We’ve unquestionably been confronted with the physical impact of climate change in recent years, particularly with floods, wildfires and convective storms. We are aware that there’s more extreme weather events due to such factors as rising temperatures and sea levels.
In 2022, global insured losses from natural disasters, once again, surpassed $100 billion, leading many to question if losses of $100 billion+ in a single year is simply the new norm.
While last year included Hurricane Ian, which looks to be the second most expensive cat loss event in recorded history, as in prior years, 2022 also included a range of costly losses from such secondary perils as wildfires, droughts, floods and convective storms.
While the research currently suggests that the overall frequency of hurricanes, storms and landfalls is not necessarily out of line with the longer-term trend, we are seeing more intensive storms.
Also, these storms generally last longer and are wetter than storms in previous years, so they are a very different type of risk and loss event that we’re now dealing with.
Alongside wetter and longer lasting storms, it’s apparent that climate change has led to an increase in wildfires, droughts and floods around the world, while convective storm losses in the U.S. also have ticked up in recent times.
Clearly, the physical impacts of climate change are an ongoing challenge, yet there is more to it for providers of risk transfer to take into consideration.
The challenges associated with climate change are not only the physical aspects of that weather, it’s also the distribution of wealth and demographic changes that we’ve seen over recent decades. People are simply moving to more catastrophe exposed areas. We’ve obviously seen it in Florida, but we also see it all over the world. And so, I think these socioeconomic elements are as much a driver of loss as the climate change itself.

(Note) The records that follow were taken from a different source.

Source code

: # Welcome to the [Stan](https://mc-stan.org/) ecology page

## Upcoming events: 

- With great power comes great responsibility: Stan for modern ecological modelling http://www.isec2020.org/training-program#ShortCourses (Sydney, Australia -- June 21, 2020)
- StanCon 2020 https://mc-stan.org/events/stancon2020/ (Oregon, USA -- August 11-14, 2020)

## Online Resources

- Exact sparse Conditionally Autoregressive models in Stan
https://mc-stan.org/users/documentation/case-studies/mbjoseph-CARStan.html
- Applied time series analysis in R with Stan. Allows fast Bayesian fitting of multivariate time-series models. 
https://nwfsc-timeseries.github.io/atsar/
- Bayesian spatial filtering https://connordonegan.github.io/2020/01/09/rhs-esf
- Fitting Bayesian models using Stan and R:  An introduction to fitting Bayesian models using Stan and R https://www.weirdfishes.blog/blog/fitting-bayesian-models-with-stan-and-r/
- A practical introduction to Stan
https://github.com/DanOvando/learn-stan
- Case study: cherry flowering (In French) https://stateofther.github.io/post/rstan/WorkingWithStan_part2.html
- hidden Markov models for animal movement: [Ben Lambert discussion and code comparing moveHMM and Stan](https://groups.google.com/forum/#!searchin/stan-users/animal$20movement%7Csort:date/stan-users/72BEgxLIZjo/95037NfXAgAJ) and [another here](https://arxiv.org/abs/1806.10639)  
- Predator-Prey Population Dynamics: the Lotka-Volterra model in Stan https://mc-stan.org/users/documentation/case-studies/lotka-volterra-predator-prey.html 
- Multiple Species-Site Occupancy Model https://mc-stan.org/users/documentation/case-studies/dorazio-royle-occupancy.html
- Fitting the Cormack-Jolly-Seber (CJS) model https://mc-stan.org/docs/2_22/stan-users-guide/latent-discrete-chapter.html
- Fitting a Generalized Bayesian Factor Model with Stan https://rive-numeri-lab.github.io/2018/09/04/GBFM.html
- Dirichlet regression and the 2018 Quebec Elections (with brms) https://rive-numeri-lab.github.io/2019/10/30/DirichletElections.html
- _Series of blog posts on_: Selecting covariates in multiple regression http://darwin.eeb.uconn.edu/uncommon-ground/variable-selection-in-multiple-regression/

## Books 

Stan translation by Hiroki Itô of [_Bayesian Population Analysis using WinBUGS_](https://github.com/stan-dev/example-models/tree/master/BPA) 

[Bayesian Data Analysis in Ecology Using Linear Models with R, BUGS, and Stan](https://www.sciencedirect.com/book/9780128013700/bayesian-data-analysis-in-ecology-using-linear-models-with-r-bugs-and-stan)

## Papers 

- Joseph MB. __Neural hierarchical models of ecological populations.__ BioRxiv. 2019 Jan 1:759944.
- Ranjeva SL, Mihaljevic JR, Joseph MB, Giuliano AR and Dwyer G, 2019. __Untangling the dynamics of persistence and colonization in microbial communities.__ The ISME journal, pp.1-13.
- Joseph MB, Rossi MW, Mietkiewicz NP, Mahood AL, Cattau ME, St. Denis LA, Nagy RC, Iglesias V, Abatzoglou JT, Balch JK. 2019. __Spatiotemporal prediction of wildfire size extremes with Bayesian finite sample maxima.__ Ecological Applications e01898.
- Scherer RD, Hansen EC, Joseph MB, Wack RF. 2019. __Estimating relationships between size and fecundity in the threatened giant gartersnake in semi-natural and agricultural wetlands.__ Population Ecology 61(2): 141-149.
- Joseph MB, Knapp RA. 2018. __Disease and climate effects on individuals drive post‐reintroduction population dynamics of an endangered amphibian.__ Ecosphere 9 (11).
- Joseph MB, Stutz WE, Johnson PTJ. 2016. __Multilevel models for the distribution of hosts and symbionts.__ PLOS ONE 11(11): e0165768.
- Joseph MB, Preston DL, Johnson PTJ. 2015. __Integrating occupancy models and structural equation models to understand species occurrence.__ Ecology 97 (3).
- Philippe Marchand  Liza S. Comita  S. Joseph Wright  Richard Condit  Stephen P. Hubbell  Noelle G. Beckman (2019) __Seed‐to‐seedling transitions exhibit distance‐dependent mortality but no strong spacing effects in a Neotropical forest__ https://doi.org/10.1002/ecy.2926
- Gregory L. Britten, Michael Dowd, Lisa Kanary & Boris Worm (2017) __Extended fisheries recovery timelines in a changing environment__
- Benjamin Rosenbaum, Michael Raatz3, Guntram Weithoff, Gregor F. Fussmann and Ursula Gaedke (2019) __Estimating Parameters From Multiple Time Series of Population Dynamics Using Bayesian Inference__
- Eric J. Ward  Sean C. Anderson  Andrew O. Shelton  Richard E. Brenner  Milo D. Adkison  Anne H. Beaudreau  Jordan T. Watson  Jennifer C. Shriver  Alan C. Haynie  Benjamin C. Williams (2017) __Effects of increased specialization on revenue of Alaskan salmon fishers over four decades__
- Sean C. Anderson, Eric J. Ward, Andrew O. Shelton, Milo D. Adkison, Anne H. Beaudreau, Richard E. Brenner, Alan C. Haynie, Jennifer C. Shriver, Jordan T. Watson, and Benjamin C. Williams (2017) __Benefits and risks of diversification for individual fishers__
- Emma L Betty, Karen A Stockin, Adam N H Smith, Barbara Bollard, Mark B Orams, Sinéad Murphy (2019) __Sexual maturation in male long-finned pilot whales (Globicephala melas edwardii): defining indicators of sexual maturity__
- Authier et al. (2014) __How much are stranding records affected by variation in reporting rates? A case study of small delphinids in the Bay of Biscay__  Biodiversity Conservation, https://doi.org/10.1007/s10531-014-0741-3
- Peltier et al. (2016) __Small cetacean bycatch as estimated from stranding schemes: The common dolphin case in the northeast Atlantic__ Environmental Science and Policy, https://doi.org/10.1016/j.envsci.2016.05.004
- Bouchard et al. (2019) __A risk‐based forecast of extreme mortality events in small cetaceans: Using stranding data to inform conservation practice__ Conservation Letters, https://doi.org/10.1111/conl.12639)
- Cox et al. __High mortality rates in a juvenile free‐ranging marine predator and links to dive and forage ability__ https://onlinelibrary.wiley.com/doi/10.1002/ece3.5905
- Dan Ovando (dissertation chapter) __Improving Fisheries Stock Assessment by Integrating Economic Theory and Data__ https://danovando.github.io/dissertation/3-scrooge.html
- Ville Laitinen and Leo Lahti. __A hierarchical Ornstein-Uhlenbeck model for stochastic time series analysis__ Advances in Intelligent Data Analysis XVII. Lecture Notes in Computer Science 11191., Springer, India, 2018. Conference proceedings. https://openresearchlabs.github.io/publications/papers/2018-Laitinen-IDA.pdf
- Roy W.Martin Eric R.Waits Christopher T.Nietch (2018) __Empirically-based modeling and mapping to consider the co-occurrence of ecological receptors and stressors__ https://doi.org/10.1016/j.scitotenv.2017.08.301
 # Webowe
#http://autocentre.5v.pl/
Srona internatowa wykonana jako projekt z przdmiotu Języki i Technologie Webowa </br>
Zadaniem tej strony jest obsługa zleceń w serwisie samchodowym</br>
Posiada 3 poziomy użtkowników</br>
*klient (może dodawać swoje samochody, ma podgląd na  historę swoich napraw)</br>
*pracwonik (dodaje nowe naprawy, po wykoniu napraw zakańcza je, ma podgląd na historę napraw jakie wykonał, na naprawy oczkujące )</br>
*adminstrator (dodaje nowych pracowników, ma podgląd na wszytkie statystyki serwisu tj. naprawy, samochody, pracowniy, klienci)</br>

Insurers and reinsurers of all shapes and sizes have and continue to adopt measures as they try to account for climate change adequately in their underwriting and broader businesses. It’s no easy feat and requires constant attention and adjustments as we learn more about the changing climate and how it impacts weather events around the world.
At Aspen, the ongoing mission is to embed a thoughtful climate change framework into our business and underwriting, in particular.
Over the last 18 months, this work has been extensive, notably in property reinsurance.
Really, the idea around it is to enhance and improve our understanding of the potential financial impact of climate change. And, to test the resiliency of our business model.
This framework extends throughout underwriting but, equally, towards exposure management and risk management. What we’re doing is to think about specific, underwriting measures or actions that we should take. These actions can be quantitative as well as qualitative, and can vary according to territory, region and perils.
Our framework gives underwriters a very clear guide on how to think about climate change and how to reflect it in their underwriting.
As an example, the company’s property reinsurance team now explicitly tracks and records how they are considering the impacts of climate change on each piece of business that they write.
It’s about establishing that framework and approach to estimating the financial impact of climate change on our portfolios.
We’ve recently published our second annual ESG report, which encompasses climate change alongside our other ESG principles, all of which are central to Aspen’s business strategy. It’s a clear commitment to building a more sustainable business, while facing the challenges that climate change presents.